WHAT TO PRODUCE —
Report every line in the listing below where the string "step" shows up.

=== Begin Enclosure ===

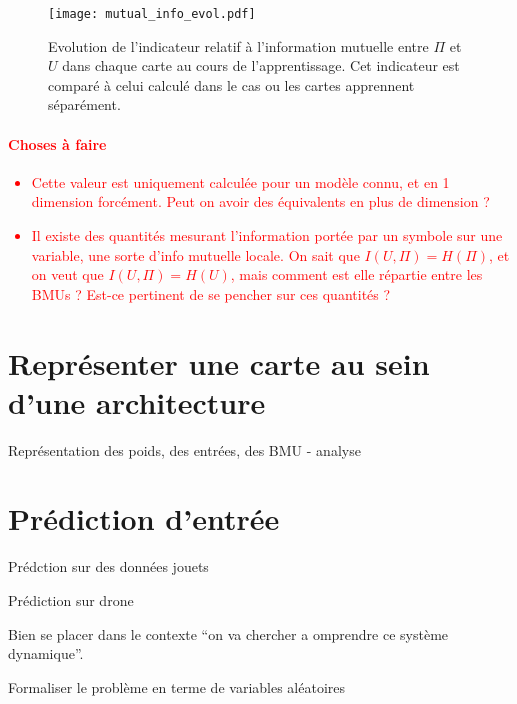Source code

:\begin{figure}
\centering
\texttt{[image: mutual\_info\_evol.pdf]}
\caption{Evolution de l'indicateur relatif à l'information mutuelle entre $\Pi$ et $U$ dans chaque carte au cours de l'apprentissage. Cet indicateur est comparé à celui calculé dans le cas ou les cartes apprennent séparément.}
\label{fig:im} 
\end{figure}

\textcolor{red}{
\paragraph{Choses à faire}
\begin{itemize}
\item Cette valeur est uniquement calculée pour un modèle connu, et en 1 dimension forcément. Peut on avoir des équivalents en plus de dimension ? 
\item Il existe des quantités mesurant l'information portée par un symbole sur une variable, une sorte d'info mutuelle locale. On sait que $I(U,\Pi) = H(\Pi)$, et on veut que $I(U,\Pi) = H(U)$, mais comment est elle répartie entre les BMUs ? Est-ce pertinent de se pencher sur ces quantités ? 
\end{itemize}
}


\section{Représenter une carte au sein d'une architecture}

Représentation des poids, des entrées, des BMU - analyse

\section{Prédiction d'entrée}

Prédction sur des données jouets

Prédiction sur drone



Bien se placer dans le contexte “on va chercher a omprendre ce système dynamique”.

Formaliser le problème en terme de variables aléatoires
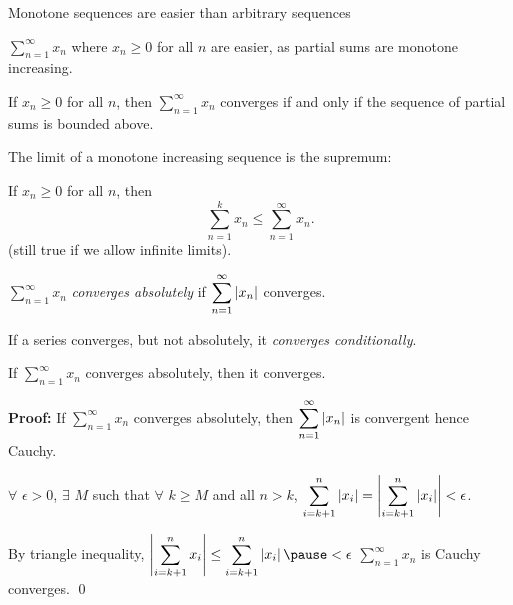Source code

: \documentclass[10pt,aspectratio=169]{beamer}
\begin{document}
\begin{frame}
Monotone sequences are easier than arbitrary sequences

\pause
\medskip

\thus \quad
$\displaystyle\sum_{n=1}^\infty x_n$ where $x_n \geq 0$ for all $n$ are easier,
as partial sums are monotone increasing.

\pause
\begin{proposition}
If $x_n \geq 0$ for all $n$, then $\displaystyle\sum_{n=1}^\infty x_n$ converges if and only if
the sequence of partial sums is bounded above.
\end{proposition}

\pause
The limit of a monotone increasing sequence is the supremum:

\pause
If
$x_n \geq 0$ for all $n$, then
\begin{equation*}
\sum_{n=1}^k x_n \leq
\sum_{n=1}^\infty x_n .
\end{equation*}
\pause
(still true if we allow infinite limits).

\end{frame}

\begin{frame}

\begin{definition}
$\displaystyle\sum_{n=1}^\infty x_n$
\emph{converges absolutely} if
$\displaystyle\sum_{n=1}^\infty \left\lvert {x_n} \right\rvert$ converges.

\pause
If a series converges, but not absolutely,
it \emph{converges conditionally}.
\end{definition}

\pause
\begin{proposition}
If $\displaystyle\sum_{n=1}^\infty x_n$ converges absolutely, then it converges.
\end{proposition}

\pause
\textbf{Proof:}
If $\displaystyle\sum_{n=1}^\infty x_n$ converges absolutely, then
$\displaystyle\sum_{n=1}^\infty \left\lvert {x_n} \right\rvert$ is convergent hence Cauchy.

\pause
\medskip

$\forall$ $\epsilon > 0$,
$\exists$ $M$ such that $\forall$ $k \geq M$ and all $n > k$,
\quad
$\displaystyle
\sum_{i=k+1}^n \left\lvert {x_i} \right\rvert 
=
\left\lvert { \sum_{i=k+1}^n \left\lvert {x_i} \right\rvert } \right\rvert
<
\epsilon$.

\pause
\medskip

By triangle inequality, %
$\displaystyle
\abs{ \sum_{i=k+1}^n x_i }
\leq
\sum_{i=k+1}^n \abs{x_i}
\pause
<
\epsilon$
%
\pause
\wthus
$\displaystyle\sum_{n=1}^\infty x_n$ is Cauchy ~\thus~ converges.
\qed

\end{frame}
\end{document}
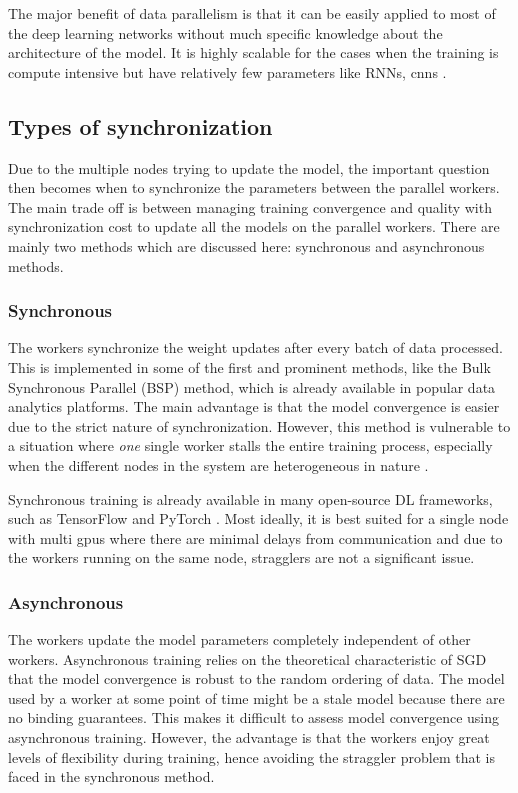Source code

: The major benefit of data parallelism is that it can be easily applied to most of the deep learning networks without much specific knowledge about the architecture of the model. It is highly scalable for the cases when the training is compute intensive but have relatively few parameters like RNNs, \acrshort{cnn}s \cite{Krizhevsky2014OneNetworks}.


\subsection{Types of synchronization}
Due to the multiple nodes trying to update the model, the important question then becomes when to synchronize the parameters between the parallel workers. The main trade off is between managing training convergence and quality with synchronization cost to update all the models on the parallel workers. There are mainly two methods which are discussed here: synchronous and asynchronous methods.

\subsubsection{Synchronous}
The workers synchronize the weight updates after every batch of data processed. This is implemented in some of the first and prominent methods, like the Bulk Synchronous Parallel (BSP) \cite{Valiant1990AComputation} method, which is already available in popular data analytics platforms. The main advantage is that the model convergence is easier due to the strict nature of synchronization. However, this method is vulnerable to a situation where \emph{one} single worker stalls the entire training process, especially when the different nodes in the system are heterogeneous in nature \cite{Cipar2013SolvingStaleness}.

Synchronous training is already available in many open-source DL frameworks, such
as TensorFlow \cite{Abadi2016TensorFlow:Systems} and PyTorch \cite{Paszke2019PyTorch:Library}. Most ideally, it is best suited for a single node with multi \acrshort{gpu}s where there are minimal delays from communication and due to the workers running on the same node, stragglers are not a significant issue.

\subsubsection{Asynchronous}
The workers update the model parameters completely independent of other workers. Asynchronous training relies on the theoretical characteristic of SGD that the model convergence is robust to the random ordering of data. The model used by a worker at some point of time might be a stale model because there are no binding guarantees. This makes it difficult to assess model convergence using asynchronous training. However, the advantage is that the workers enjoy great levels of flexibility during training, hence avoiding the straggler problem that is faced in the synchronous method.

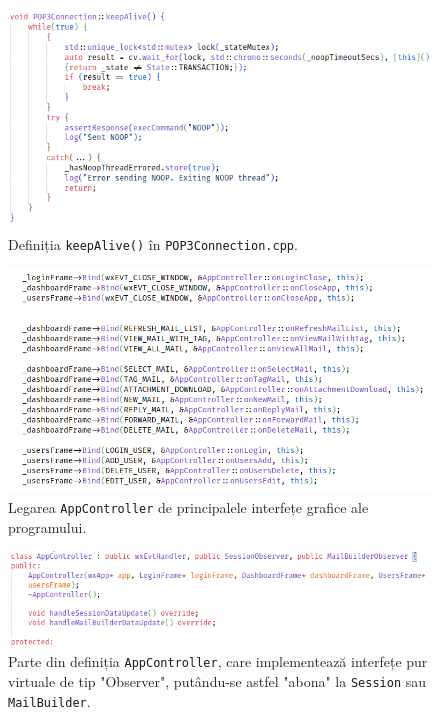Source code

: \documentclass[runningheads]{llncs}
\begin{document}
\begin{figure}
    \centering
    \includegraphics[width=\textwidth]{keepAlive.png}
    \caption{Definiția \texttt{keepAlive()} în \texttt{POP3Connection.cpp}.}
    \label{fig:keepalive}
\end{figure}

\begin{figure}
    \centering
    \includegraphics[width=\textwidth]{binding.png}
    \caption{Legarea \texttt{AppController} de principalele interfețe grafice ale programului.}
    \label{fig:wxEvents}
\end{figure}

\begin{figure}
    \centering
    \includegraphics[width=\textwidth]{appControllerSubscribe.png}
    \caption{Parte din definiția \texttt{AppController}, care implementează interfețe pur virtuale de tip "Observer", putându-se astfel "abona" la \texttt{Session} sau \texttt{MailBuilder}.}
    \label{fig:subscribers}
\end{figure}
\end{document}
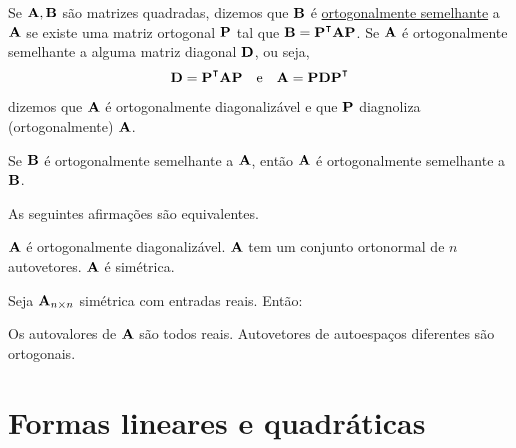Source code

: \begin{definition}
	\leavevmode
	\begin{outline}[enumerate]
		\1 Se $\m{A}, \m{B}$ são matrizes quadradas, dizemos que $\m{B}$ é \uline{ortogonalmente semelhante} a $\m{A}$ se existe uma matriz ortogonal $\m{P}$ tal que $\m{B}=\m{P}\T\m{A}\m{P}$.
		\1 Se $\m{A}$ é ortogonalmente semelhante a alguma matriz diagonal $\m{D}$, ou seja,
		\begin{equation}
			\m{D} = \m{P}\T\m{A}\m{P} \quad \text{e} \quad \m{A} = \m P \m D \m P\T
		\end{equation}
		dizemos que $\m{A}$ é ortogonalmente diagonalizável e que $\m{P}$ diagnoliza (ortogonalmente) $\m{A}$. 
	\end{outline}
	\begin{note}
		\begin{outline}[enumerate]
			\1 Se $\m{B}$ é ortogonalmente semelhante a $\m{A}$, então $\m{A}$ é ortogonalmente semelhante a $\m{B}$.
		\end{outline}
	\end{note}
\end{definition}

\begin{theorem} As seguintes afirmações são equivalentes.
	\begin{outline}[enumerate]
		\1 $\m{A}$ é ortogonalmente diagonalizável.
		\1 $\m{A}$ tem um conjunto ortonormal de $n$ autovetores.
		\1 $\m{A}$ é simétrica.
	\end{outline}
\end{theorem}


\begin{theorem} Seja $\m{A}_{n\times n}$ simétrica com entradas reais. Então:
	\leavevmode
	\begin{outline}[enumerate]
		\1 Os autovalores de $\m{A}$ são todos reais.
		\1 Autovetores de autoespaços diferentes são ortogonais.
	\end{outline} 
\end{theorem}


\section{Formas lineares e quadráticas}



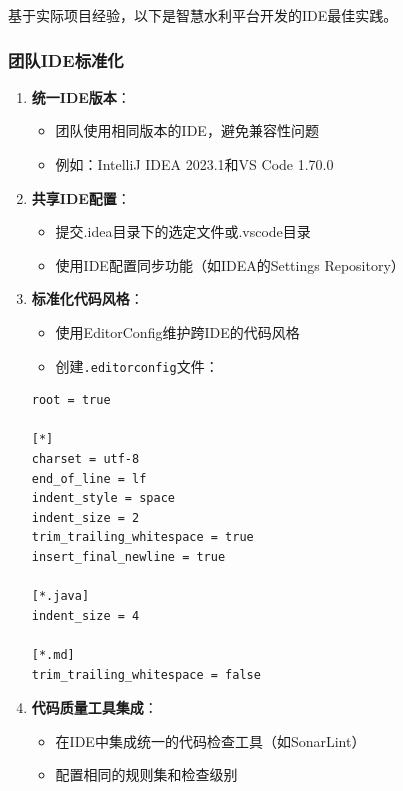 基于实际项目经验，以下是智慧水利平台开发的IDE最佳实践。

\subsubsection{团队IDE标准化}\label{ux56e2ux961fideux6807ux51c6ux5316}

\begin{enumerate}
\def\labelenumi{\arabic{enumi}.}
\tightlist
\item
  \textbf{统一IDE版本}：

  \begin{itemize}
  \tightlist
  \item
    团队使用相同版本的IDE，避免兼容性问题
  \item
    例如：IntelliJ IDEA 2023.1和VS Code 1.70.0
  \end{itemize}
\item
  \textbf{共享IDE配置}：

  \begin{itemize}
  \tightlist
  \item
    提交.idea目录下的选定文件或.vscode目录
  \item
    使用IDE配置同步功能（如IDEA的Settings Repository）
  \end{itemize}
\item
  \textbf{标准化代码风格}：

  \begin{itemize}
  \tightlist
  \item
    使用EditorConfig维护跨IDE的代码风格
  \item
    创建\passthrough{\lstinline!.editorconfig!}文件：
  \end{itemize}

\begin{lstlisting}
root = true

[*]
charset = utf-8
end_of_line = lf
indent_style = space
indent_size = 2
trim_trailing_whitespace = true
insert_final_newline = true

[*.java]
indent_size = 4

[*.md]
trim_trailing_whitespace = false
\end{lstlisting}
\item
  \textbf{代码质量工具集成}：

  \begin{itemize}
  \tightlist
  \item
    在IDE中集成统一的代码检查工具（如SonarLint）
  \item
    配置相同的规则集和检查级别
  \end{itemize}
\end{enumerate}

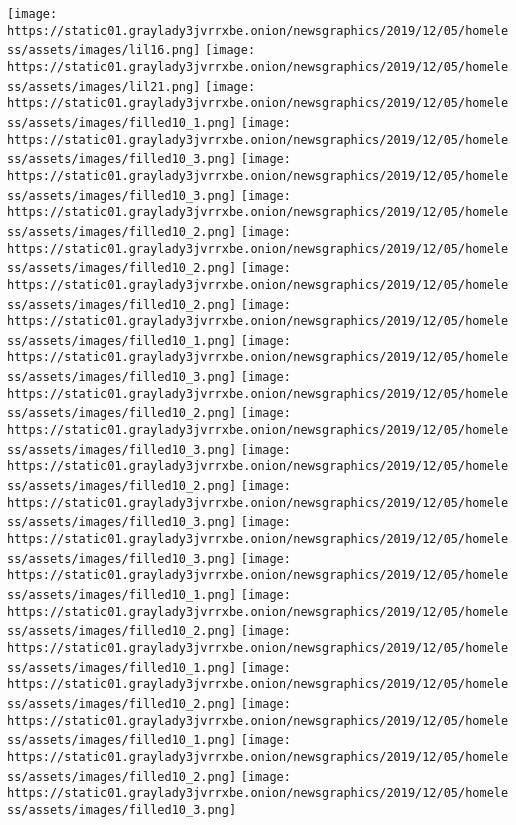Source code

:\texttt{[image: https://static01.graylady3jvrrxbe.onion/newsgraphics/2019/12/05/homeless/assets/images/lil16.png]}
\texttt{[image: https://static01.graylady3jvrrxbe.onion/newsgraphics/2019/12/05/homeless/assets/images/lil21.png]}
\texttt{[image: https://static01.graylady3jvrrxbe.onion/newsgraphics/2019/12/05/homeless/assets/images/filled10\_1.png]}
\texttt{[image: https://static01.graylady3jvrrxbe.onion/newsgraphics/2019/12/05/homeless/assets/images/filled10\_3.png]}
\texttt{[image: https://static01.graylady3jvrrxbe.onion/newsgraphics/2019/12/05/homeless/assets/images/filled10\_3.png]}
\texttt{[image: https://static01.graylady3jvrrxbe.onion/newsgraphics/2019/12/05/homeless/assets/images/filled10\_2.png]}
\texttt{[image: https://static01.graylady3jvrrxbe.onion/newsgraphics/2019/12/05/homeless/assets/images/filled10\_2.png]}
\texttt{[image: https://static01.graylady3jvrrxbe.onion/newsgraphics/2019/12/05/homeless/assets/images/filled10\_2.png]}
\texttt{[image: https://static01.graylady3jvrrxbe.onion/newsgraphics/2019/12/05/homeless/assets/images/filled10\_1.png]}
\texttt{[image: https://static01.graylady3jvrrxbe.onion/newsgraphics/2019/12/05/homeless/assets/images/filled10\_3.png]}
\texttt{[image: https://static01.graylady3jvrrxbe.onion/newsgraphics/2019/12/05/homeless/assets/images/filled10\_2.png]}
\texttt{[image: https://static01.graylady3jvrrxbe.onion/newsgraphics/2019/12/05/homeless/assets/images/filled10\_3.png]}
\texttt{[image: https://static01.graylady3jvrrxbe.onion/newsgraphics/2019/12/05/homeless/assets/images/filled10\_2.png]}
\texttt{[image: https://static01.graylady3jvrrxbe.onion/newsgraphics/2019/12/05/homeless/assets/images/filled10\_3.png]}
\texttt{[image: https://static01.graylady3jvrrxbe.onion/newsgraphics/2019/12/05/homeless/assets/images/filled10\_3.png]}
\texttt{[image: https://static01.graylady3jvrrxbe.onion/newsgraphics/2019/12/05/homeless/assets/images/filled10\_1.png]}
\texttt{[image: https://static01.graylady3jvrrxbe.onion/newsgraphics/2019/12/05/homeless/assets/images/filled10\_2.png]}
\texttt{[image: https://static01.graylady3jvrrxbe.onion/newsgraphics/2019/12/05/homeless/assets/images/filled10\_1.png]}
\texttt{[image: https://static01.graylady3jvrrxbe.onion/newsgraphics/2019/12/05/homeless/assets/images/filled10\_2.png]}
\texttt{[image: https://static01.graylady3jvrrxbe.onion/newsgraphics/2019/12/05/homeless/assets/images/filled10\_1.png]}
\texttt{[image: https://static01.graylady3jvrrxbe.onion/newsgraphics/2019/12/05/homeless/assets/images/filled10\_2.png]}
\texttt{[image: https://static01.graylady3jvrrxbe.onion/newsgraphics/2019/12/05/homeless/assets/images/filled10\_3.png]}

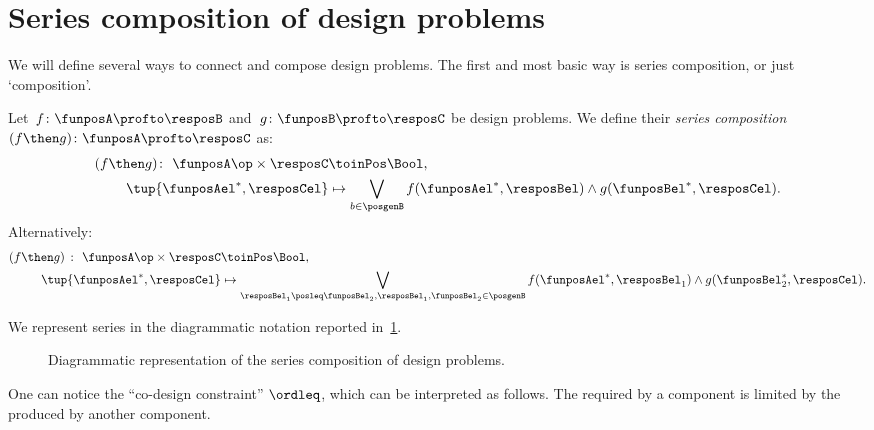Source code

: \section{Series composition of design problems}
We will define several ways to connect and compose design problems. The first and most basic way is series composition, or just `composition'.

\begin{definition}
  \label{def:dp-series}
  Let~$f \colon  \funposA \profto \resposB$ and~$g \colon \funposB \profto \resposC$ be design problems. We define their \emph{series composition}~$(f\then g) \colon  \funposA \profto \resposC$ as:
  \begin{equation}
    \label{eq:composition2}
    \begin{aligned}
    (f \then g)
      \colon \ \funposA\op \times \resposC & \toinPos  \Bool, \\
      \tup{\funposAel^*, \resposCel} &\mapsto \bigvee_{b\in \posgenB} f(\funposAel^*,\resposBel) \wedge g(\funposBel^*,\resposCel).
    \end{aligned}
  \end{equation}
  Alternatively:
  \begin{equation}
    \begin{aligned}
      \label{eq:composition}
      (f \then g)\  \colon \ \funposA\op \times \resposC & \toinPos  \Bool,  \\
      \tup{\funposAel^*, \resposCel} &\mapsto \bigvee_{\resposBel_1\posleq\funposBel_2, \resposBel_1,\funposBel_2\in \posgenB} f(\funposAel^*,\resposBel_1) \wedge g(\funposBel_2^*,\resposCel).
    \end{aligned}
  \end{equation}
\end{definition}
We represent series in the diagrammatic notation reported in~\cref{fig:compositiondiagram}.

\begin{figure}[h!]
  \begin{center}
  \end{center}
  \caption{Diagrammatic representation of the series composition of design problems. \label{fig:compositiondiagram}}
\end{figure}

One can notice the ``co-design constraint'' $\ordleq$, which can be interpreted as follows.
The  required by a component is limited by the  produced by another component.

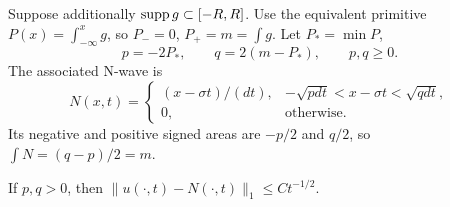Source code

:Suppose additionally $\supp g\subset[-R,R]$.
Use the equivalent primitive $P(x)=\int_{-\infty}^xg$,
so $P_-=0$, $P_+=m=\int g$.
Let $P_*=\min P$,
\[
 p=-2P_*,\qquad q=2(m-P_*),\qquad p,q\geq0.
\]
The associated N-wave is
\[
 N(x,t)=\begin{cases}
 (x-\sigma t)/(dt),
   &-\sqrt{pdt}<x-\sigma t<\sqrt{qdt},\\
 0,&\text{otherwise}.
 \end{cases}
 \tag{NW}
\]
Its negative and positive signed areas are $-p/2$ and $q/2$,
so $\int N=(q-p)/2=m$.
\Needspace{45mm}
\begin{theorem}
If $p,q>0$, then $\|u(\cdot,t)-N(\cdot,t)\|_1\leq C t^{-1/2}$.
\end{theorem}
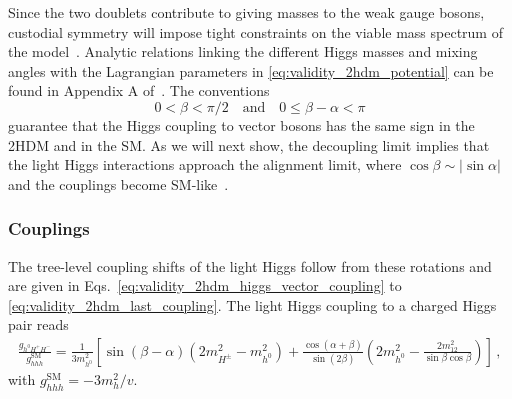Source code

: Since the two doublets contribute to giving masses to the weak gauge
bosons, custodial symmetry will impose tight constraints on the viable
mass spectrum of the model~\cite{Veltman:1976rt, Toussaint:1978zm,
  Frere:1982ma, Grimus:2007if, Hollik:1986gg, Beenakker:1988pv,
  Froggatt:1991qw, He:2001tp, Grimus:2008nb}.  Analytic relations
linking the different Higgs masses and mixing angles with the
Lagrangian parameters in \autoref{eq:validity_2hdm_potential} can be found
\eg in Appendix A of~\cite{Lopez-Val:2013yba}.  The conventions
%
\begin{equation}
  0 <\beta < \pi/2
  \quad \text{and} \quad
  0 \leq \beta-\alpha < \pi
\end{equation}
%
guarantee that the Higgs coupling to vector bosons has the same sign
in the 2HDM and in the SM.  As we will next show, the decoupling limit
implies that the light Higgs interactions approach the alignment
limit, where $\cos\beta \sim |\sin\alpha|$ and the couplings become
SM-like~\cite{Gunion:2002zf}.



\subsubsection{Couplings}

The tree-level coupling shifts of the light Higgs follow from these
rotations and are given in
Eqs.~\eqref{eq:validity_2hdm_higgs_vector_coupling} to
\eqref{eq:validity_2hdm_last_coupling}. The light Higgs
coupling to a charged Higgs pair reads
%
\begin{align}
   \frac {g_{h^0{H^+}{H^{-}}}}{g^\text{SM}_{hhh}}
  = \frac{1}{3 m_{h^0}^2}
  \left[ 
  \sin (\beta - \alpha) \left( 2 m_{H^\pm}^2 - m_{h^0}^2 \right)
  + \frac {\cos (\alpha + \beta)} {\sin (2\beta)}
  \left(2m_{h^0}^2 - \frac {2 m_{12}^2}{\sin \beta \cos \beta} \right)
  \right] \, ,
\end{align}
%
with $g^\text{SM}_{hhh} = -3 m_h^2/v$.

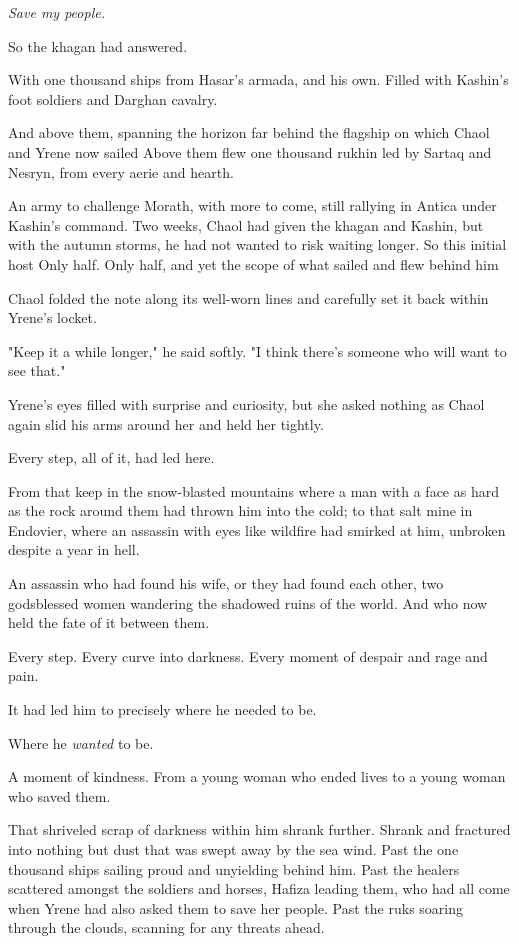 \emph{Save my people.}

So the khagan had answered.

With one thousand ships from Hasar's armada, and his own. Filled with Kashin's foot soldiers and Darghan cavalry.

And above them, spanning the horizon far behind the flagship on which Chaol and Yrene now sailed  Above them flew one thousand rukhin led by Sartaq and Nesryn, from every aerie and hearth.

An army to challenge Morath, with more to come, still rallying in Antica under Kashin's command. Two weeks, Chaol had given the khagan and Kashin, but with the autumn storms, he had not wanted to risk waiting longer. So this initial host  Only half. Only half, and yet the scope of what sailed and flew behind him 

Chaol folded the note along its well-worn lines and carefully set it back within Yrene's locket.

"Keep it a while longer," he said softly. "I think there's someone who will want to see that."

Yrene's eyes filled with surprise and curiosity, but she asked nothing as Chaol again slid his arms around her and held her tightly.

Every step, all of it, had led here.

From that keep in the snow-blasted mountains where a man with a face as hard as the rock around them had thrown him into the cold; to that salt mine in Endovier, where an assassin with eyes like wildfire had smirked at him, unbroken despite a year in hell.

An assassin who had found his wife, or they had found each other, two godsblessed women wandering the shadowed ruins of the world. And who now held the fate of it between them.

Every step. Every curve into darkness. Every moment of despair and rage and pain.

It had led him to precisely where he needed to be.

Where he \emph{wanted} to be.

A moment of kindness. From a young woman who ended lives to a young woman who saved them.

That shriveled scrap of darkness within him shrank further. Shrank and fractured into nothing but dust that was swept away by the sea wind. Past the one thousand ships sailing proud and unyielding behind him. Past the healers scattered amongst the soldiers and horses, Hafiza leading them, who had all come when Yrene had also asked them to save her people. Past the ruks soaring through the clouds, scanning for any threats ahead.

=== End Enclosure ===

REPLY TO THE EXERCISE —
Every step, all of it, had led here.
Every step. Every curve into darkness. Every moment of despair and rage and pain.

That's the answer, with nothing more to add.